**Assignment**
Could you show each line of the records that contains the word "абонемента"?

[Source records]
########
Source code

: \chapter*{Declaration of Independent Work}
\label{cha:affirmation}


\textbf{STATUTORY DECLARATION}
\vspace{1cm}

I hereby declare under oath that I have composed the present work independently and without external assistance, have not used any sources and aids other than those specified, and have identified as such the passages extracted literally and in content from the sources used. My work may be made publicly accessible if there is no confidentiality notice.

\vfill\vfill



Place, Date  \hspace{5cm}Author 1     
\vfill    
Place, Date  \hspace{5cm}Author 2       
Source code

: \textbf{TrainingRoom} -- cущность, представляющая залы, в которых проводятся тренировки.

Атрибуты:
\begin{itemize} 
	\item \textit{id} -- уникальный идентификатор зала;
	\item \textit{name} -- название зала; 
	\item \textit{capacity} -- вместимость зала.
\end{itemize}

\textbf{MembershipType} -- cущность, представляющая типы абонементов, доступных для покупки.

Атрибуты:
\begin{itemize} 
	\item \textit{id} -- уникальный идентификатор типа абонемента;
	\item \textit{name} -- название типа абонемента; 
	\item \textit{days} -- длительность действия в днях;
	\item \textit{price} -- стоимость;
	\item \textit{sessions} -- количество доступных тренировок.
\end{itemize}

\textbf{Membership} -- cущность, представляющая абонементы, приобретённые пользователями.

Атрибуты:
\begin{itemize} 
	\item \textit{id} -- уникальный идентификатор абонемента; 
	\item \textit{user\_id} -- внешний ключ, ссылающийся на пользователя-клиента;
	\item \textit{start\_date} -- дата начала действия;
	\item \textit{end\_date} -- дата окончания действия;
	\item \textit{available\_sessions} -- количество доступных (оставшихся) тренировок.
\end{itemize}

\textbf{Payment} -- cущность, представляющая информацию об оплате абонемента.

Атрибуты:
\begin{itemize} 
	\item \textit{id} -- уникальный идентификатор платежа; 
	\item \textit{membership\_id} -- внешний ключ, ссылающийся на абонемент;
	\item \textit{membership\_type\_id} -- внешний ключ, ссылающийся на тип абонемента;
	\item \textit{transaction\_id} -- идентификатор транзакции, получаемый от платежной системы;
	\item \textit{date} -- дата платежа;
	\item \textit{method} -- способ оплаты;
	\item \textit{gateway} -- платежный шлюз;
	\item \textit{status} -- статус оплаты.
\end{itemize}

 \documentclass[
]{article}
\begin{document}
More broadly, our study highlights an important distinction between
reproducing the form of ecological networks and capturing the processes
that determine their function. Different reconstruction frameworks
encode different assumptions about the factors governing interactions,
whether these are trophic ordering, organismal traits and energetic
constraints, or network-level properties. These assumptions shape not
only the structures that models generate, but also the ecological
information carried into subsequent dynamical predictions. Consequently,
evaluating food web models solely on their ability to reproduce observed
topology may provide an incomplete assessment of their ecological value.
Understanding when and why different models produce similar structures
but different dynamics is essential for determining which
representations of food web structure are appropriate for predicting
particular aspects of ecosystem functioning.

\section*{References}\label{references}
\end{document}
########
**Answer for the task**
	\item \textit{id} -- уникальный идентификатор типа абонемента;
	\item \textit{name} -- название типа абонемента; 
	\item \textit{id} -- уникальный идентификатор абонемента; 
\textbf{Payment} -- cущность, представляющая информацию об оплате абонемента.
	\item \textit{membership\_type\_id} -- внешний ключ, ссылающийся на тип абонемента;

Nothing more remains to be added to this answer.